There were some waterfalls inside up to the tenth. Then you come back down to point 6 and you can take the funicular back down, or continue down the stairs to see points 3 through5, which are exterior. We took the stairs. It really was lovely with the waterfalls, views and autumn colors. Hike #3 - Dinner in Mürren
After a fairly busy day, we thought we should do one final night hike from our cabin to the nearby village of Mürren, a 45 minute walk slightly uphill from Gimmelwald. It's a bit larger than our village, so we figured there had to be something available. We did not head out until about 6pm, in the rain, and made our way up, sometimes stopping frequently in the steeper areas. We had researched online and saw a couple of possibilities for drinks or dinner, all of them saying they were open, thinking at least one of them had to be open.
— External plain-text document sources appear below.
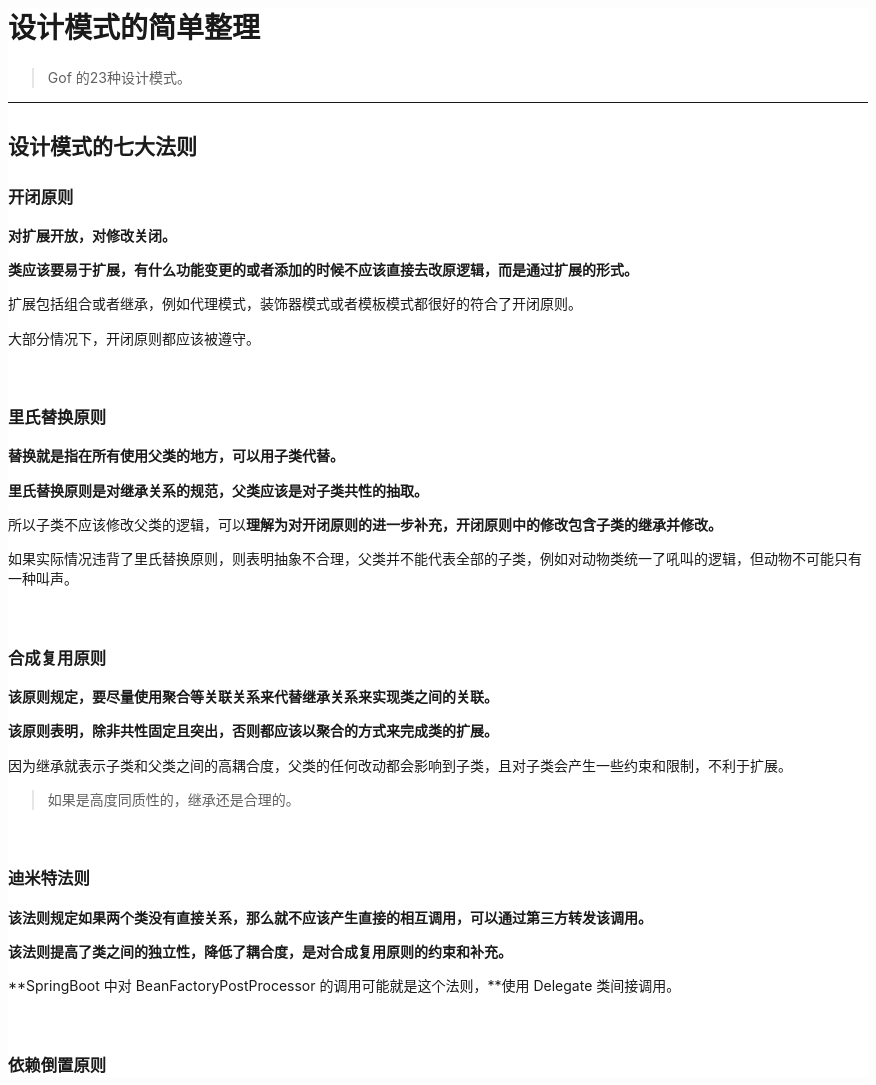 # 设计模式的简单整理

> Gof 的23种设计模式。



---



## 设计模式的七大法则

### **开闭原则**

**对扩展开放，对修改关闭。**

**类应该要易于扩展，有什么功能变更的或者添加的时候不应该直接去改原逻辑，而是通过扩展的形式。**

扩展包括组合或者继承，例如代理模式，装饰器模式或者模板模式都很好的符合了开闭原则。

大部分情况下，开闭原则都应该被遵守。

<br>

### **里氏替换原则**

**替换就是指在所有使用父类的地方，可以用子类代替。**

**里氏替换原则是对继承关系的规范，父类应该是对子类共性的抽取。**

所以子类不应该修改父类的逻辑，可以**理解为对开闭原则的进一步补充，开闭原则中的修改包含子类的继承并修改。**

如果实际情况违背了里氏替换原则，则表明抽象不合理，父类并不能代表全部的子类，例如对动物类统一了吼叫的逻辑，但动物不可能只有一种叫声。

<br>

### **合成复用原则**

**该原则规定，要尽量使用聚合等关联关系来代替继承关系来实现类之间的关联。**

**该原则表明，除非共性固定且突出，否则都应该以聚合的方式来完成类的扩展。**

因为继承就表示子类和父类之间的高耦合度，父类的任何改动都会影响到子类，且对子类会产生一些约束和限制，不利于扩展。

> 如果是高度同质性的，继承还是合理的。

<br>

### **迪米特法则**

**该法则规定如果两个类没有直接关系，那么就不应该产生直接的相互调用，可以通过第三方转发该调用。**

**该法则提高了类之间的独立性，降低了耦合度，是对合成复用原则的约束和补充。**

**SpringBoot 中对 BeanFactoryPostProcessor 的调用可能就是这个法则，**使用 Delegate 类间接调用。

<br>

### **依赖倒置原则**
It was dark when we
finally got into town and our first option, the Gondelbar, which was supposed to be a cute bar in a former gondola, was closed. Of course, we weren't too shocked on that one. But the Singapore food restaurant? Closed for season. The bistro? Closed for season. The Jungfrau hotel restaurant? Under construction and closed for season. We were just about to give up (and cry) when we decided to walk just a little further from where we were to Hotel Eiger. There's lights??? They're open!!!!! Yay!!! So, at this point, we were like, we will not complain about the costs, just give us food and beer! They got schnitzel and I got a pumpkin soup with a cheese plate. I think we wound up splitting two small (500ml) bottles of Pinot Noir. Happily. So much better - we would have been miserable if we had to walk all the way back in the dark and rain on empty bellies and have to make dinner ourselves.
We enjoyed the hike back town with Lindsey having a Halloween playlist, with spooky music to accompany our slightly inebriated way home.